PROBLEM TO SOLVE - Find every line with the string "working" in the material below and copy it.

RECORDED INFORMATION -
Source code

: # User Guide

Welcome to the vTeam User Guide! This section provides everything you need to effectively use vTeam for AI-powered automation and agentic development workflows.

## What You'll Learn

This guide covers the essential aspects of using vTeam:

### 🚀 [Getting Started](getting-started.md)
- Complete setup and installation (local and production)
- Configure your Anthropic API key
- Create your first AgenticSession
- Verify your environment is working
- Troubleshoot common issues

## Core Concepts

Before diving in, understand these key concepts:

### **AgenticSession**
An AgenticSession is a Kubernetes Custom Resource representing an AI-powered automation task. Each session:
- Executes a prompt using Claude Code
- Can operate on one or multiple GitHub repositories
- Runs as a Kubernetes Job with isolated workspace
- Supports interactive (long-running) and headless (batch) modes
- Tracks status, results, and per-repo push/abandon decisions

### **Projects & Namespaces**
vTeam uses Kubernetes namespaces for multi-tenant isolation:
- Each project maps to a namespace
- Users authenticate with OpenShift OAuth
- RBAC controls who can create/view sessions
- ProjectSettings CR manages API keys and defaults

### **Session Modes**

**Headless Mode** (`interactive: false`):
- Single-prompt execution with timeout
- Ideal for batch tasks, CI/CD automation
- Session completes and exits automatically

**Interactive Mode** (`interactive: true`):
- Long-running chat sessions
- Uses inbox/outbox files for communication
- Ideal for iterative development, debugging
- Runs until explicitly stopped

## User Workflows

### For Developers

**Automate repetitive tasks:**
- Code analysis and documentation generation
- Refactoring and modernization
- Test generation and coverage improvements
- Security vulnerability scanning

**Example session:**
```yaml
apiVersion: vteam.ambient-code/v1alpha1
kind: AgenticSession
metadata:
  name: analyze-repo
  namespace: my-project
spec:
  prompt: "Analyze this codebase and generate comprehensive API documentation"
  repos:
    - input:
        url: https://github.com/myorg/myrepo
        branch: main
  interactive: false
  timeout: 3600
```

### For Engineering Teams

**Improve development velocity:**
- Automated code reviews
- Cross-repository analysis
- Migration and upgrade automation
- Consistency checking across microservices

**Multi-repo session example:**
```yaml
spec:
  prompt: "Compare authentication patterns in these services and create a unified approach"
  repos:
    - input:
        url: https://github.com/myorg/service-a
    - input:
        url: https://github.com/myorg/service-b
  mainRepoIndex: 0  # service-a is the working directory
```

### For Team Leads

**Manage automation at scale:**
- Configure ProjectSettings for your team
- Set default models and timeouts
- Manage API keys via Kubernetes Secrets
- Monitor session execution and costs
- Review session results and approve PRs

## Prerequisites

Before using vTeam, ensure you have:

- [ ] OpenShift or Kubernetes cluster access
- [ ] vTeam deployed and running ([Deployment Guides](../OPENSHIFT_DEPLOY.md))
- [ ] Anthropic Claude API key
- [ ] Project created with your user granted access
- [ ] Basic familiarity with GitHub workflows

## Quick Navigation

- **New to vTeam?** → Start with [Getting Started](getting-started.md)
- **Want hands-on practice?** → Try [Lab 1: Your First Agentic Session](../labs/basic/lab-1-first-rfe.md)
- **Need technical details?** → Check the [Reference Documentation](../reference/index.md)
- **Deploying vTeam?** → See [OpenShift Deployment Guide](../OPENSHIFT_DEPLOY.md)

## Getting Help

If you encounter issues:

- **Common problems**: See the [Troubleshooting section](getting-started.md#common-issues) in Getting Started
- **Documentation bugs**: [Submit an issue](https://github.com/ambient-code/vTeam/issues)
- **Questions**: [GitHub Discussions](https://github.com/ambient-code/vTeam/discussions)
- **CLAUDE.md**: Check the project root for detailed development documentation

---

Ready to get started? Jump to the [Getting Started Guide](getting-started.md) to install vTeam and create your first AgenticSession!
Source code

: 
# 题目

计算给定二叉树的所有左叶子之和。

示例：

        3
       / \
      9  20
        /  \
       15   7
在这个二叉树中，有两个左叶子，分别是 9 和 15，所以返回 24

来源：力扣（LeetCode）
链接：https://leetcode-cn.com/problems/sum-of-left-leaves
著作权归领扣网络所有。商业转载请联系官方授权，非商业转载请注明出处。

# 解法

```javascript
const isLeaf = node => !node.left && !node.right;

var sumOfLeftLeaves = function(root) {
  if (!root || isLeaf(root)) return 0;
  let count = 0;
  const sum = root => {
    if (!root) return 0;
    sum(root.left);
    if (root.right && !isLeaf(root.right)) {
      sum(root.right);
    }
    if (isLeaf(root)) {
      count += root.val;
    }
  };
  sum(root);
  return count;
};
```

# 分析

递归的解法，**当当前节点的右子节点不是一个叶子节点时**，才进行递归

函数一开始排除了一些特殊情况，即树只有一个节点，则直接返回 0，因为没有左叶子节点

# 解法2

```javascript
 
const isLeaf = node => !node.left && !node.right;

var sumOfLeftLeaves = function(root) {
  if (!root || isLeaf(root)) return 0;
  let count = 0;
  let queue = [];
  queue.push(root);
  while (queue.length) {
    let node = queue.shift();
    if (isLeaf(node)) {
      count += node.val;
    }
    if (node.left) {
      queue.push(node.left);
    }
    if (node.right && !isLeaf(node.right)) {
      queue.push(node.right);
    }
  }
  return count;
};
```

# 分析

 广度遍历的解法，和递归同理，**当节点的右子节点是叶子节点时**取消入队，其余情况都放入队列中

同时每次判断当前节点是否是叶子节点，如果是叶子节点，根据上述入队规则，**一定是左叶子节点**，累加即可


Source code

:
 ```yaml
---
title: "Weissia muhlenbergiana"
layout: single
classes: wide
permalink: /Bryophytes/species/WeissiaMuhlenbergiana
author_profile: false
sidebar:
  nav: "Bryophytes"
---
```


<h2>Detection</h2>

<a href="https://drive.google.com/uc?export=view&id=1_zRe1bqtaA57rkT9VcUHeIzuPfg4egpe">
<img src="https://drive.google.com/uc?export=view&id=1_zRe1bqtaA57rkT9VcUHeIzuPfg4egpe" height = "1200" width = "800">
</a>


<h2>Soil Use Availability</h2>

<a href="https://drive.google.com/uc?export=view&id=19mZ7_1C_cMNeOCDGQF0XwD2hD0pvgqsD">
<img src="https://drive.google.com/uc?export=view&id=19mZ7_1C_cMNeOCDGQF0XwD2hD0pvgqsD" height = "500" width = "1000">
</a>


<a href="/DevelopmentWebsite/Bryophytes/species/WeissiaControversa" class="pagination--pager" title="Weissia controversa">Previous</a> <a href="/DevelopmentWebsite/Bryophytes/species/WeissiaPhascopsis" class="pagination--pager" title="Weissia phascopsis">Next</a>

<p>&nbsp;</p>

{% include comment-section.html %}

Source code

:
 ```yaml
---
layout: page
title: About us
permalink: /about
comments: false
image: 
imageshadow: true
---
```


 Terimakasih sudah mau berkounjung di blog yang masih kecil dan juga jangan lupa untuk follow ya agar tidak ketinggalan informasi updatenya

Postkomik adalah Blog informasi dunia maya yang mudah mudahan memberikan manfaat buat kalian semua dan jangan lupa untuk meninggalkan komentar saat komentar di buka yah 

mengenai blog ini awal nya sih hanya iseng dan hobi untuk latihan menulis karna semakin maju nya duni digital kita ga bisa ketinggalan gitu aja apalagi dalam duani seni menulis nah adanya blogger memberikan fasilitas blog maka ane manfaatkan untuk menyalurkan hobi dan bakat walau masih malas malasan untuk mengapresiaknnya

EXERCISE RESULT -
- Verify your environment is working
  mainRepoIndex: 0  # service-a is the working directory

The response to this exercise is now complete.